Assignment
Scan the listing and copy each line where the word "AbnormalTermination" is present.

* * * * *

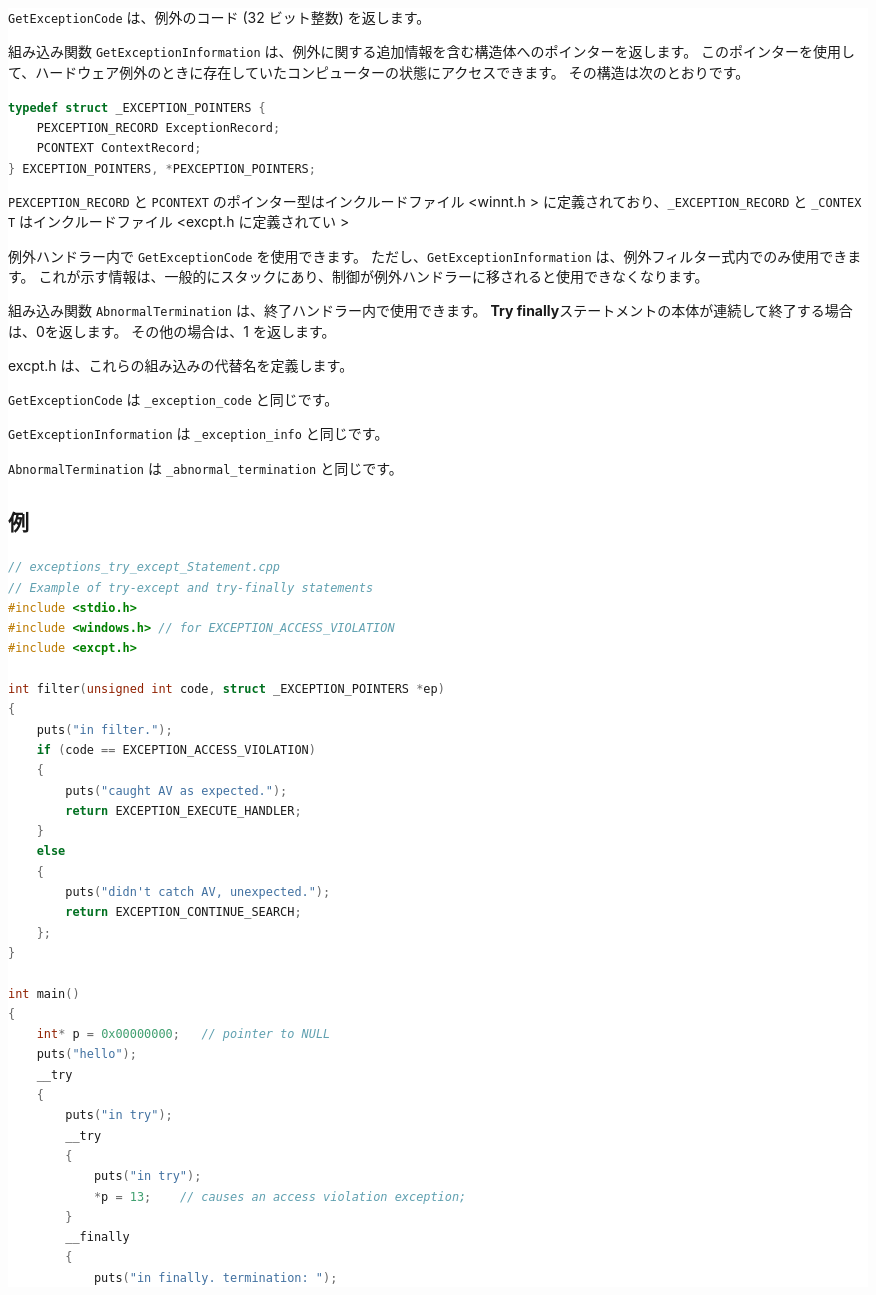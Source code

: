 `GetExceptionCode` は、例外のコード (32 ビット整数) を返します。

組み込み関数 `GetExceptionInformation` は、例外に関する追加情報を含む構造体へのポインターを返します。 このポインターを使用して、ハードウェア例外のときに存在していたコンピューターの状態にアクセスできます。 その構造は次のとおりです。

```cpp
typedef struct _EXCEPTION_POINTERS {
    PEXCEPTION_RECORD ExceptionRecord;
    PCONTEXT ContextRecord;
} EXCEPTION_POINTERS, *PEXCEPTION_POINTERS;
```

`PEXCEPTION_RECORD` と `PCONTEXT` のポインター型はインクルードファイル \<winnt.h > に定義されており、`_EXCEPTION_RECORD` と `_CONTEXT` はインクルードファイル \<excpt.h に定義されてい >

例外ハンドラー内で `GetExceptionCode` を使用できます。 ただし、`GetExceptionInformation` は、例外フィルター式内でのみ使用できます。 これが示す情報は、一般的にスタックにあり、制御が例外ハンドラーに移されると使用できなくなります。

組み込み関数 `AbnormalTermination` は、終了ハンドラー内で使用できます。 **Try finally**ステートメントの本体が連続して終了する場合は、0を返します。 その他の場合は、1 を返します。

excpt.h は、これらの組み込みの代替名を定義します。

`GetExceptionCode` は `_exception_code` と同じです。

`GetExceptionInformation` は `_exception_info` と同じです。

`AbnormalTermination` は `_abnormal_termination` と同じです。

## <a name="example"></a>例

```cpp
// exceptions_try_except_Statement.cpp
// Example of try-except and try-finally statements
#include <stdio.h>
#include <windows.h> // for EXCEPTION_ACCESS_VIOLATION
#include <excpt.h>

int filter(unsigned int code, struct _EXCEPTION_POINTERS *ep)
{
    puts("in filter.");
    if (code == EXCEPTION_ACCESS_VIOLATION)
    {
        puts("caught AV as expected.");
        return EXCEPTION_EXECUTE_HANDLER;
    }
    else
    {
        puts("didn't catch AV, unexpected.");
        return EXCEPTION_CONTINUE_SEARCH;
    };
}

int main()
{
    int* p = 0x00000000;   // pointer to NULL
    puts("hello");
    __try
    {
        puts("in try");
        __try
        {
            puts("in try");
            *p = 13;    // causes an access violation exception;
        }
        __finally
        {
            puts("in finally. termination: ");
```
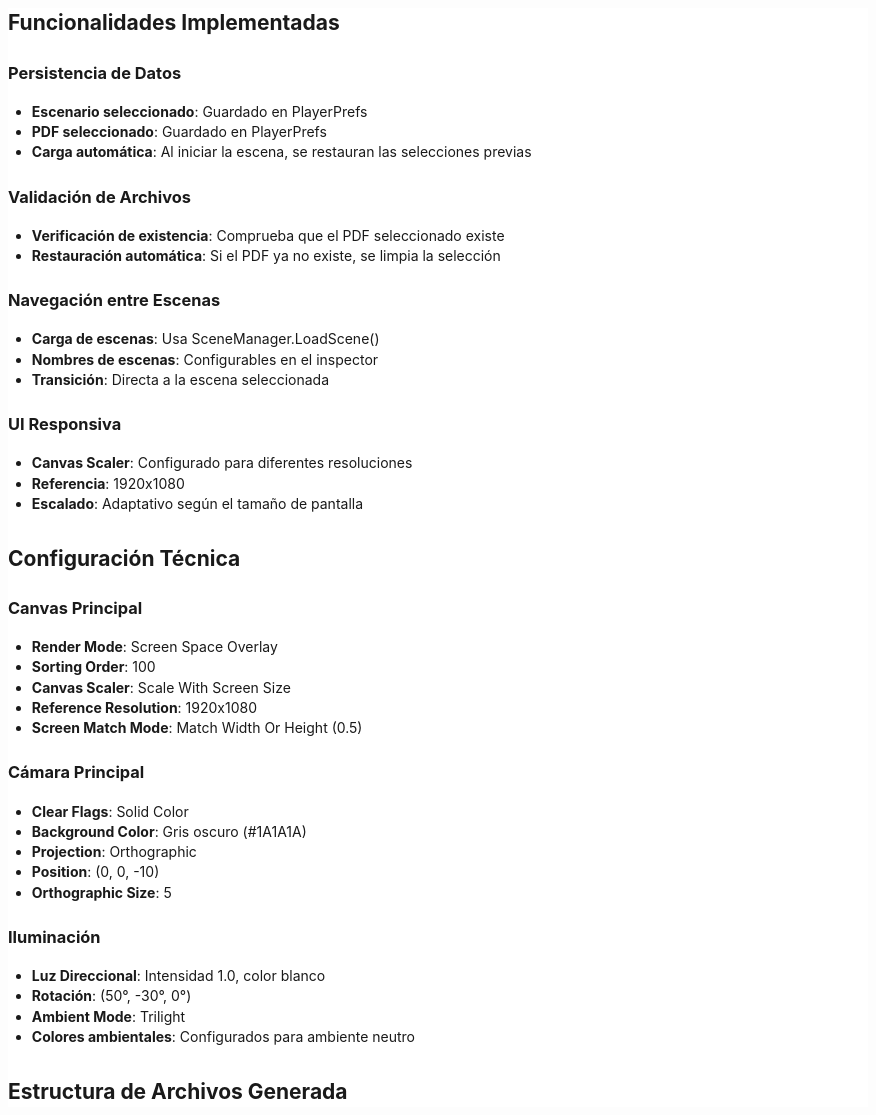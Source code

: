 ## Funcionalidades Implementadas

### Persistencia de Datos

- **Escenario seleccionado**: Guardado en PlayerPrefs
- **PDF seleccionado**: Guardado en PlayerPrefs
- **Carga automática**: Al iniciar la escena, se restauran las selecciones previas

### Validación de Archivos

- **Verificación de existencia**: Comprueba que el PDF seleccionado existe
- **Restauración automática**: Si el PDF ya no existe, se limpia la selección

### Navegación entre Escenas

- **Carga de escenas**: Usa SceneManager.LoadScene()
- **Nombres de escenas**: Configurables en el inspector
- **Transición**: Directa a la escena seleccionada

### UI Responsiva

- **Canvas Scaler**: Configurado para diferentes resoluciones
- **Referencia**: 1920x1080
- **Escalado**: Adaptativo según el tamaño de pantalla

## Configuración Técnica

### Canvas Principal

- **Render Mode**: Screen Space Overlay
- **Sorting Order**: 100
- **Canvas Scaler**: Scale With Screen Size
- **Reference Resolution**: 1920x1080
- **Screen Match Mode**: Match Width Or Height (0.5)

### Cámara Principal

- **Clear Flags**: Solid Color
- **Background Color**: Gris oscuro (#1A1A1A)
- **Projection**: Orthographic
- **Position**: (0, 0, -10)
- **Orthographic Size**: 5

### Iluminación

- **Luz Direccional**: Intensidad 1.0, color blanco
- **Rotación**: (50°, -30°, 0°)
- **Ambient Mode**: Trilight
- **Colores ambientales**: Configurados para ambiente neutro

## Estructura de Archivos Generada

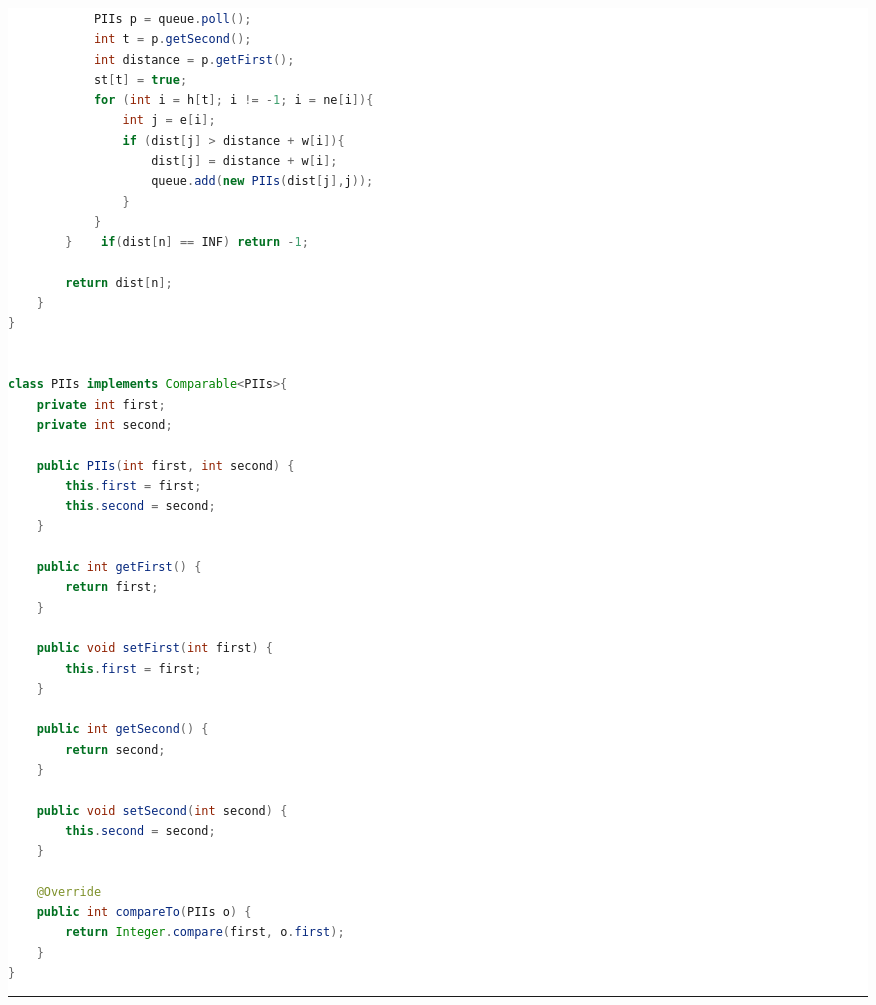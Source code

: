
 ```java
            PIIs p = queue.poll();
            int t = p.getSecond();
            int distance = p.getFirst();
            st[t] = true;
            for (int i = h[t]; i != -1; i = ne[i]){
                int j = e[i];
                if (dist[j] > distance + w[i]){
                    dist[j] = distance + w[i];
                    queue.add(new PIIs(dist[j],j));
                }
            }
        }    if(dist[n] == INF) return -1;

        return dist[n];
    }
}
    

class PIIs implements Comparable<PIIs>{
    private int first;
    private int second;

    public PIIs(int first, int second) {
        this.first = first;
        this.second = second;
    }

    public int getFirst() {
        return first;
    }

    public void setFirst(int first) {
        this.first = first;
    }

    public int getSecond() {
        return second;
    }

    public void setSecond(int second) {
        this.second = second;
    }

    @Override
    public int compareTo(PIIs o) {
        return Integer.compare(first, o.first);
    }
}
```

------
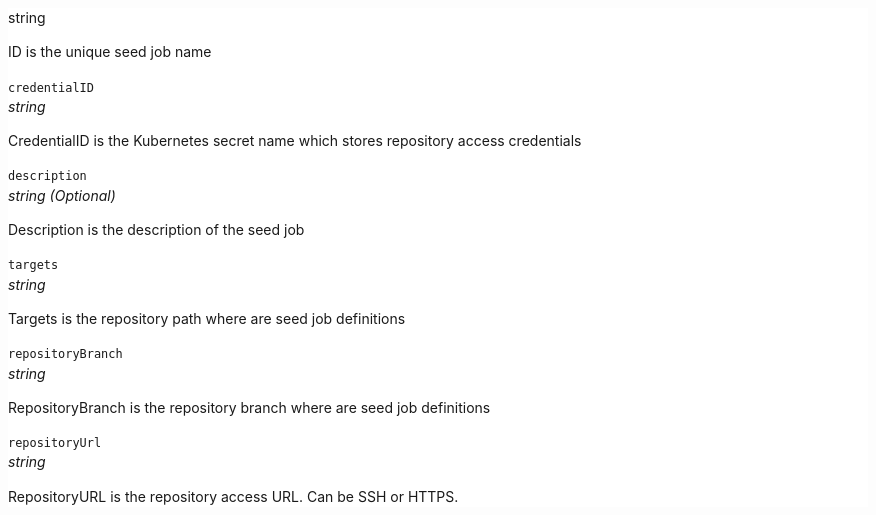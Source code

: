 string
</em>
</td>
<td>
<p>ID is the unique seed job name</p>
</td>
</tr>
<tr>
<td>
<code>credentialID</code></br>
<em>
string
</em>
</td>
<td>
<p>CredentialID is the Kubernetes secret name which stores repository access credentials</p>
</td>
</tr>
<tr>
<td>
<code>description</code></br>
<em>
string
</em>
</td>
<td>
<em>(Optional)</em>
<p>Description is the description of the seed job</p>
</td>
</tr>
<tr>
<td>
<code>targets</code></br>
<em>
string
</em>
</td>
<td>
<p>Targets is the repository path where are seed job definitions</p>
</td>
</tr>
<tr>
<td>
<code>repositoryBranch</code></br>
<em>
string
</em>
</td>
<td>
<p>RepositoryBranch is the repository branch where are seed job definitions</p>
</td>
</tr>
<tr>
<td>
<code>repositoryUrl</code></br>
<em>
string
</em>
</td>
<td>
<p>RepositoryURL is the repository access URL. Can be SSH or HTTPS.</p>
</td>
</tr>
<tr>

* * * * *

Solution
組み込み関数 `AbnormalTermination` は、終了ハンドラー内で使用できます。 **Try finally**ステートメントの本体が連続して終了する場合は、0を返します。 その他の場合は、1 を返します。
`AbnormalTermination` は `_abnormal_termination` と同じです。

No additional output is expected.